SOLO DIO CONOSCE IL TUO FUTURO 2_GIULIANO FERRARA. (A)
E’ successo più o meno alla fine dell’anno passato, con l’arrivo del ghiaccio, dell’inverno, e con il solito odore di morte che si porta dietro la stagione. Era novembre, forse era il tre novembre, ma questo ormai non ha più molta importanza. Si sa che stava giocando con i suoi cani, che teneva in mano un libro, ed erano da poco passate le sette. Giuliano Ferrara cercava di liberarsi dal morso della Fufi che lo voleva fuori ad annusar odori. Dio gli si presentò in quel momento: un’ombra senza sostanza. Tre rami e un frutto rotondo che macchiavano il parquet. Era solo, tolse lo sguardo dai piedi, la cagnetta si chetò, e il corridoio parve risucchiarlo. Fece qualche passo in avanti attratto/spaventato dall’albero che gli strisciava sul pavimento. L’ombra del frutto cominciò a tremare passo dopo passo e quando Giuliano fu abbastanza vicino cadde rotolando in un effetto speciale: l’ombra di una mela senza mela che rotola per il corridoio. Furono i minuti più lunghi ad intensi della vita di Giuliano, era dio che gli stava parlando, con una voce codificata che Giuliano Ferrara miracolosamente adesso sentiva.

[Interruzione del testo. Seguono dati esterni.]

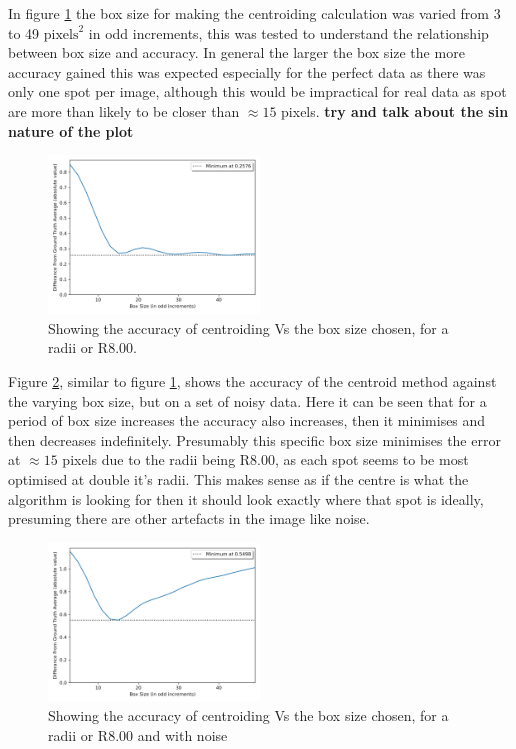 \documentclass[aps,pra,a4paper,nofootinbib,onecolumn,tightenlines,longbibliography,12pt,amsfonts,amssymb,amsmath,floatfix]{revtex4-2} %
\begin{document}
  In figure \ref{fig:box_var_r8} the box size for making the centroiding calculation 
  was varied from 3 to 49 $\textrm{pixels}^2$ in odd increments, this was tested to understand the 
  relationship between box size and accuracy. In general the larger the box size the more accuracy 
  gained this was expected especially for the perfect data as there was only one spot per image, 
  although this would be impractical for real data as spot are more than likely to be closer than 
  $\approx 15$ pixels. \textbf{try and talk about the sin nature of the plot}


  \begin{figure}[H]
    \begin{center}
      \includegraphics[width=0.5\textwidth]{project_pics/box_size_var_r8.png}
    \end{center}
    \caption{Showing the accuracy of centroiding Vs the box size chosen, for a radii or R8.00.}
    \label{fig:box_var_r8}
  \end{figure}

  Figure \ref{fig:noise_box_r8}, similar to figure \ref{fig:box_var_r8}, shows the accuracy of the 
  centroid method against the varying box size, but on a set of noisy data. Here it can be seen that 
  for a period of box size increases the accuracy also increases, then it minimises and then decreases indefinitely.
  Presumably this specific box size minimises the error at $\approx 15$ pixels due to the radii being R8.00, 
  as each spot seems to be most optimised at double it's radii. This makes sense as if the centre is 
  what the algorithm is looking for then it should look exactly where that spot is ideally, presuming 
  there are other artefacts in the image like noise. 

  \begin{figure}[H]
    \begin{center}
      \includegraphics[width=0.5\textwidth]{project_pics/box_size_var_noise_r8.png}
    \end{center}
    \caption{Showing the accuracy of centroiding Vs the box size chosen, for a radii or R8.00 and with noise}
    \label{fig:noise_box_r8}
  \end{figure}
\end{document}
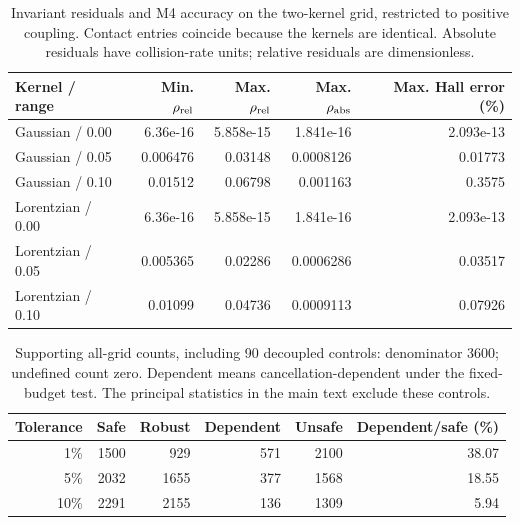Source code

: \begin{table}[ht]\centering\small
\begin{tabular}{lrrrr}\toprule
Kernel / range & Min. $\rho_{\rm rel}$ & Max. $\rho_{\rm rel}$ & Max. $\rho_{\rm abs}$ & Max. Hall error (\%)\\\midrule
Gaussian / 0.00 & 6.36e-16 & 5.858e-15 & 1.841e-16 & 2.093e-13\\
Gaussian / 0.05 & 0.006476 & 0.03148 & 0.0008126 & 0.01773\\
Gaussian / 0.10 & 0.01512 & 0.06798 & 0.001163 & 0.3575\\
Lorentzian / 0.00 & 6.36e-16 & 5.858e-15 & 1.841e-16 & 2.093e-13\\
Lorentzian / 0.05 & 0.005365 & 0.02286 & 0.0006286 & 0.03517\\
Lorentzian / 0.10 & 0.01099 & 0.04736 & 0.0009113 & 0.07926\\
\bottomrule\end{tabular}
\caption{Invariant residuals and M4 accuracy on the two-kernel grid, restricted to positive coupling. Contact entries coincide because the kernels are identical. Absolute residuals have collision-rate units; relative residuals are dimensionless.}\end{table}
\begin{table}[ht]\centering\small
\begin{tabular}{rrrrrr}\toprule
Tolerance & Safe & Robust & Dependent & Unsafe & Dependent/safe (\%)\\\midrule
1\% & 1500 & 929 & 571 & 2100 & 38.07\\
5\% & 2032 & 1655 & 377 & 1568 & 18.55\\
10\% & 2291 & 2155 & 136 & 1309 & 5.94\\
\bottomrule\end{tabular}
\caption{Supporting all-grid counts, including 90 decoupled controls: denominator 3600; undefined count zero. Dependent means cancellation-dependent under the fixed-budget test. The principal statistics in the main text exclude these controls.}\end{table}
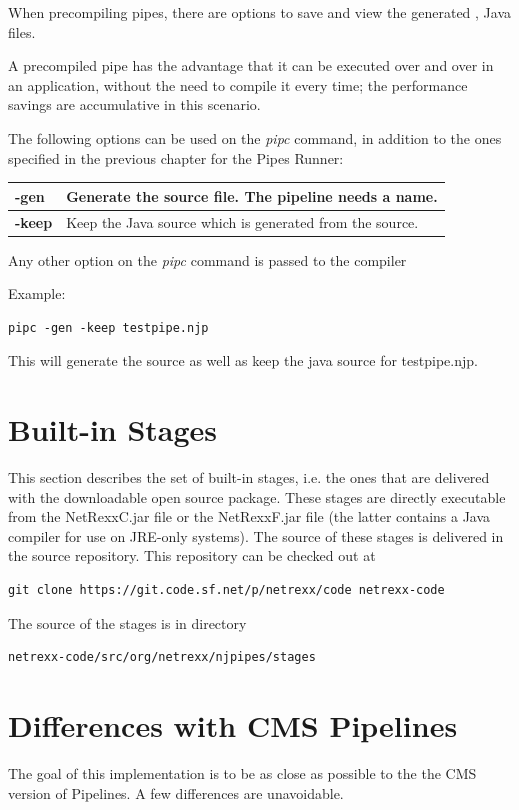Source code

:When precompiling pipes, there are options to save and view the
generated \nr{}, Java files.

A precompiled pipe has
the advantage that it can be executed over and over in an application,
without the need to compile it every time; the performance savings are
accumulative in this scenario.

The following options can be used on the \emph{pipc} command, in
addition to the ones specified in the previous chapter for the Pipes Runner:

\begin{tabularx}{\textwidth}{>{\bfseries}lX}
\toprule
-gen&Generate the \nr{} source file. The pipeline needs a name.
\\\midrule
-keep&Keep the Java source which is generated from the \nr{} source.
\\\bottomrule
\end{tabularx}
Any other option on the \emph{pipc} command is passed to the \nr compiler

Example:
\begin{lstlisting}
pipc -gen -keep testpipe.njp
\end{lstlisting}
This will generate the \nr{} source as well as keep the java source for testpipe.njp.


\chapter{Built-in Stages} \label{BuiltinStages} 
This section describes the set of built-in stages, i.e. the ones that
are delivered with the downloadable open source package. These stages
are directly executable from the NetRexxC.jar file or the NetRexxF.jar
file (the latter contains a Java compiler for use on JRE-only
systems).
The source of these stages is delivered in the \nr{}
source repository. This repository can be checked out at
\begin{lstlisting}
git clone https://git.code.sf.net/p/netrexx/code netrexx-code
\end{lstlisting}
The source of the stages is in directory
\begin{lstlisting}
netrexx-code/src/org/netrexx/njpipes/stages
\end{lstlisting}




\chapter{Differences with CMS Pipelines}
The goal of this implementation is to be as close as possible to the
the CMS version of Pipelines. A few differences are unavoidable.

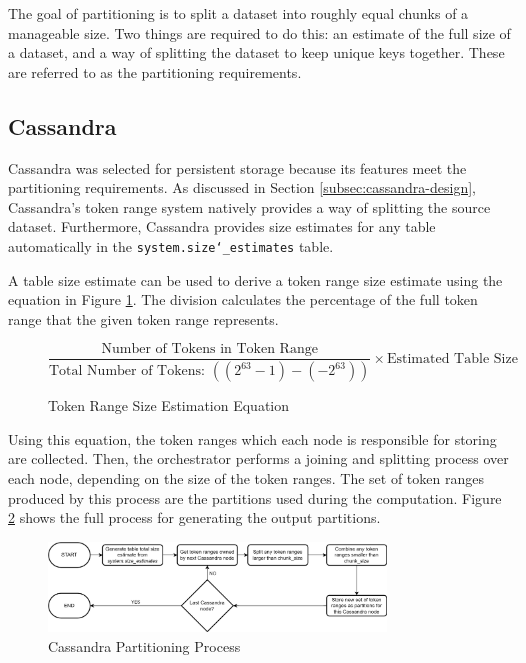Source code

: The goal of partitioning is to split a dataset into roughly equal chunks of a manageable size. Two things are required to do this: an estimate of the full size of a dataset, and a way of splitting the dataset to keep unique keys together. These are referred to as the partitioning requirements.

\subsection{Cassandra}\label{subsec:cassandra}
Cassandra was selected for persistent storage because its features meet the partitioning requirements. As discussed in Section \ref{subsec:cassandra-design}, Cassandra's token range system natively provides a way of splitting the source dataset. Furthermore, Cassandra provides size estimates for any table automatically in the \texttt{system.size\char`_estimates} table.


A table size estimate can be used to derive a token range size estimate using the equation in Figure \ref{fig:token-range-estimation}. The division calculates the percentage of the full token range that the given token range represents.

\begin{figure}[h]
	\centering
	\[ \frac{\text{Number of Tokens in Token Range}}{\text{Total Number of Tokens: } ((2^{63}-1) - (-2^{63}))} \times \text{Estimated Table Size} \]
	\caption{Token Range Size Estimation Equation}
	\label{fig:token-range-estimation}
\end{figure}

\pagebreak
Using this equation, the token ranges which each node is responsible for storing are collected. Then, the orchestrator performs a joining and splitting process over each node, depending on the size of the token ranges. The set of token ranges produced by this process are the partitions used during the computation. Figure \ref{fig:cassandra-partitioning-decision-tree} shows the full process for generating the output partitions.

\begin{figure}[h]
	\centering
	\includegraphics[width=0.8\textwidth]{chapters/diagrams/implementation/cassandra-partitioning-decision-tree}
	\caption{Cassandra Partitioning Process}
	\label{fig:cassandra-partitioning-decision-tree}
\end{figure}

Non è possibile dire quanto durò e se durò veramente, quello che si sa è che Giuliano Ferrara finì di attraversare il corridoio si sedette, appoggiò i gomiti sul tavolo di ciliegio della cucina e decise di rientrare in politica, combattere una battaglia culturale, smuovere le coscienze, amare la vita e difenderla dai soprusi scientisti di quest’epoca senza Verità.
La strada era veramente in salita, roba da cambiargli la vita – la vita di Giuliano Ferrara cambiò. Lui disse di aver acquistato molte cose, ma altre certamente ne perse: la stima di quelli che lo credevano cinico, l’amicizia degli amici ubriachi di diritti civili, l’interresse dei suoi lettori più atei e disincantati. Giuliano si era convertito, illuminato dalla disponibilità religiosa che è propria delle persone sensibili, da quel senso di meraviglia di fronte alla vita che è pane dei poeti, dei preti, dei filantropi, e da oggi anche dei giornalisti.
Cominciò con un digiuno simbolico a favore di una moratoria contro l’aborto, che poi non era altro che un rifiuto dell’aborto come pratica criminale contro la vita umana. Qualcuno sospettò delle sue buone intenzioni. Fino ad allora Giuliano aveva sostenuto Berlusconi, grado zero di qualsiasi approccio culturale verso la politica e più in generale verso la vita, difeso l’attacco militare all’Iraq, sostenuto, anche dopo anni di guerra, le ragioni di quella guerra e in generale le ragioni della Guerra.
Giuliano cominciò a digiunare per l’aborto tra Natale e Capodanno, scrisse un diario on-line su quei giorni di rinuncia parlando della sua vita nella casa di campagna, mettendo in gioco i suoi affetti, e aprendo le quinte delle sua anima. La vita privata cominciò a sovrapporsi a quella pubblica, ed entrandoci pian piano la mescolò – restituendo ai lettori un’immagine diversa, più domestica e vulnerabile dell’uomo: un uomo che si metteva in gioco tutto nella battaglia che aveva deciso di compiere. Prese il suo giornale e lo aprì in due, facendolo divenire l’organo propulsore di questa battaglia, lo infarcì con lunghi inserti in cui si discuteva del “pro life”, aprì una campagna di sottoscrizioni per la moratoria, il giornale cominciò a ospitare lunghe pagine di lettere monotematiche e martellanti, liste di nomi che si dicevano per la vita, esperienze di donne che avevano dato alla luce bambini nati prematuri ma sani, opinioni di medici e luminari d’accordo con le tesi del direttore, farcì il giornale anche di parei contrari: femministe che si sentivano usurpate del proprio diritto ad abortire, puntualmente incalzate in un contradditorio serrato. Arrivarono i preti e i vescovi, e addirittura un’antologia di articoli dall’Avvenire. Il giornale era cambiato come la vita stessa di Giuliano, la redazione - giovane e innamorata del suo direttore - lo seguì e il passo fu breve: Giuliano decise di fondare una lista e di candidarsi alle elezioni politiche dell’aprile duemilaeotto.